Data in this exercise:
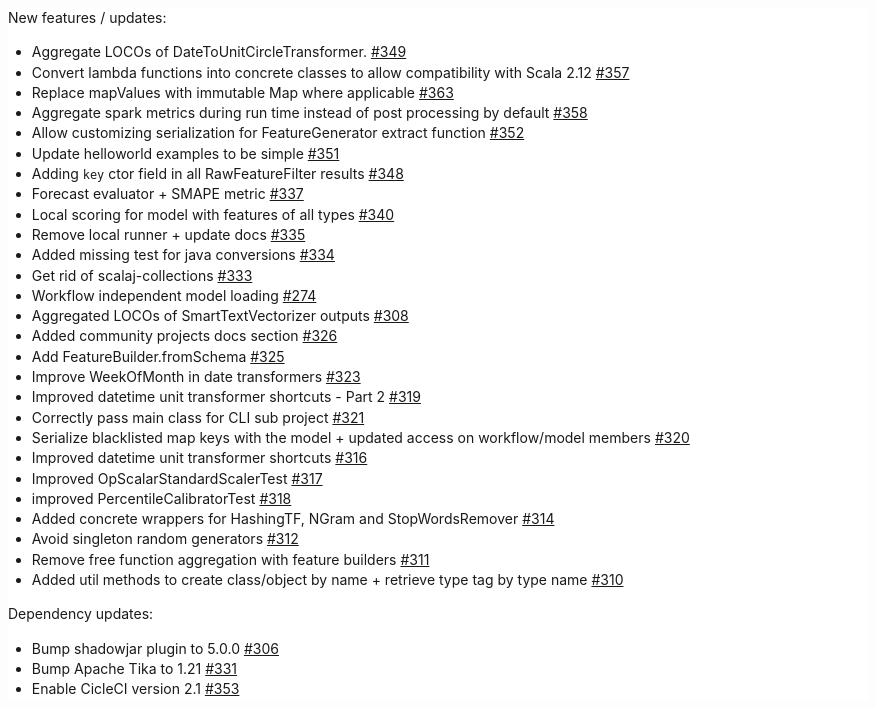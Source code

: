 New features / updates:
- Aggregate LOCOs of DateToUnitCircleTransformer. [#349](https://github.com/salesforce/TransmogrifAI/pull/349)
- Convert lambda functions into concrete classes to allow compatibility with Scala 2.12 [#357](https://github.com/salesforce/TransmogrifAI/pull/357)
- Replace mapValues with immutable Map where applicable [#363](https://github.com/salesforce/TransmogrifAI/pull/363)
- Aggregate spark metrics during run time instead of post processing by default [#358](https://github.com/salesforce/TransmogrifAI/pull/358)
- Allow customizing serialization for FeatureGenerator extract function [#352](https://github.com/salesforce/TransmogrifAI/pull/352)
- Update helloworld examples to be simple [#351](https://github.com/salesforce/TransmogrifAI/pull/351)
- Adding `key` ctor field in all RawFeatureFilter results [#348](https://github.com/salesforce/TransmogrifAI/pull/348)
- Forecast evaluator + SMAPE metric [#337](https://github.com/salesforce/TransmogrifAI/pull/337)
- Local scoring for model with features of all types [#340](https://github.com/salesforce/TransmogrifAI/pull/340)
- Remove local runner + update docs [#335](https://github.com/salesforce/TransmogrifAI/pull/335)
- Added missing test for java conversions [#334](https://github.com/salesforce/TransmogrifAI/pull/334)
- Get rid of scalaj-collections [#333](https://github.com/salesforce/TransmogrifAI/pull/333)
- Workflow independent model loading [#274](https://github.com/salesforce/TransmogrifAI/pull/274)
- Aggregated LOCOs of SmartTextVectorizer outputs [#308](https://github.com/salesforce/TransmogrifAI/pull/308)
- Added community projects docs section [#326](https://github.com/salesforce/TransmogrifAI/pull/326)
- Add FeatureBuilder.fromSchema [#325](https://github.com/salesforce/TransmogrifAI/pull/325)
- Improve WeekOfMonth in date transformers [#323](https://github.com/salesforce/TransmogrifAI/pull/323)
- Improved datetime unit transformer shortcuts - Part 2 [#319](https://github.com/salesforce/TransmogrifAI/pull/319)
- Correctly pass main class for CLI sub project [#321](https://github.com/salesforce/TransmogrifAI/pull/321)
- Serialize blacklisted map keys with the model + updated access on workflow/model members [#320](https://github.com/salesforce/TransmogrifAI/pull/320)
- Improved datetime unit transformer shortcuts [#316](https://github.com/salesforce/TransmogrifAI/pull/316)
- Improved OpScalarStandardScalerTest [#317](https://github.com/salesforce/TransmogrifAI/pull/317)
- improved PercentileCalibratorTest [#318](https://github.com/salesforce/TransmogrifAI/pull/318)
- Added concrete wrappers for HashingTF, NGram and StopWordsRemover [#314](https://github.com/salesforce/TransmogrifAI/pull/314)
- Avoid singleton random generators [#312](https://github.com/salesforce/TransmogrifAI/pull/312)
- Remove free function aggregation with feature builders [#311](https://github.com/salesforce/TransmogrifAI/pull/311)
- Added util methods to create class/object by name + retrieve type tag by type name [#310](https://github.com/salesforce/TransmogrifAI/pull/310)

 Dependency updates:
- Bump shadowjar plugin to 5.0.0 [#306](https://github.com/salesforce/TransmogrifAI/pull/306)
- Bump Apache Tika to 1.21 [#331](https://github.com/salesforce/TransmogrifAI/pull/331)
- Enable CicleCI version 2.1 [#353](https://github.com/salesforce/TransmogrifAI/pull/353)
--
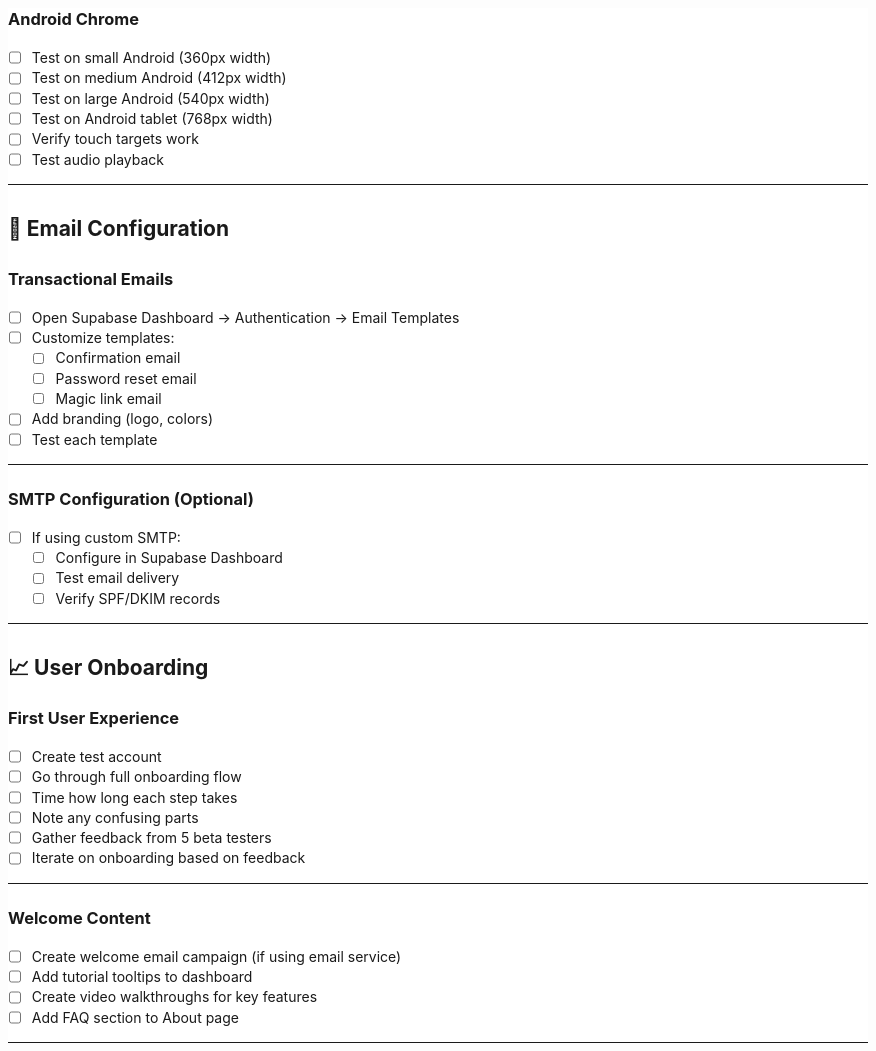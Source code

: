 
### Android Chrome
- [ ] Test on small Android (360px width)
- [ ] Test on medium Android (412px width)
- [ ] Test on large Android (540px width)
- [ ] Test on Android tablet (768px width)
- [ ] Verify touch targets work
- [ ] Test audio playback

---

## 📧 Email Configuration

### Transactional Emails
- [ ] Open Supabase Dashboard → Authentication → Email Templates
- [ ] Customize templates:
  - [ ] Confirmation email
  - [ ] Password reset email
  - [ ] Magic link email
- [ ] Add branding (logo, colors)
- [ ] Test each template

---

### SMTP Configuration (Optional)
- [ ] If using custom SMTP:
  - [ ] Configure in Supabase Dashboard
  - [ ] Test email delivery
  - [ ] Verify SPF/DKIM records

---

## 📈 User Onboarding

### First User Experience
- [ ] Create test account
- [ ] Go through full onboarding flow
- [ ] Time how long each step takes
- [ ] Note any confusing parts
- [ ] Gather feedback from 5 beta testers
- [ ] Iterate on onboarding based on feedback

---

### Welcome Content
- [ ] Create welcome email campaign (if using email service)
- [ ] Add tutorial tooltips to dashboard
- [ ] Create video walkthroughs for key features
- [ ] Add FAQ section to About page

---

Action item:
Of the entries listed above, reproduce only the lines starting at the line containing "- [ ] Magic link email" and ending at the line containing "- [ ] Note any confusing parts". Include both, exactly as they stand.

Exercise solution:
  - [ ] Magic link email
- [ ] Add branding (logo, colors)
- [ ] Test each template

---

### SMTP Configuration (Optional)
- [ ] If using custom SMTP:
  - [ ] Configure in Supabase Dashboard
  - [ ] Test email delivery
  - [ ] Verify SPF/DKIM records

---

## 📈 User Onboarding

### First User Experience
- [ ] Create test account
- [ ] Go through full onboarding flow
- [ ] Time how long each step takes
- [ ] Note any confusing parts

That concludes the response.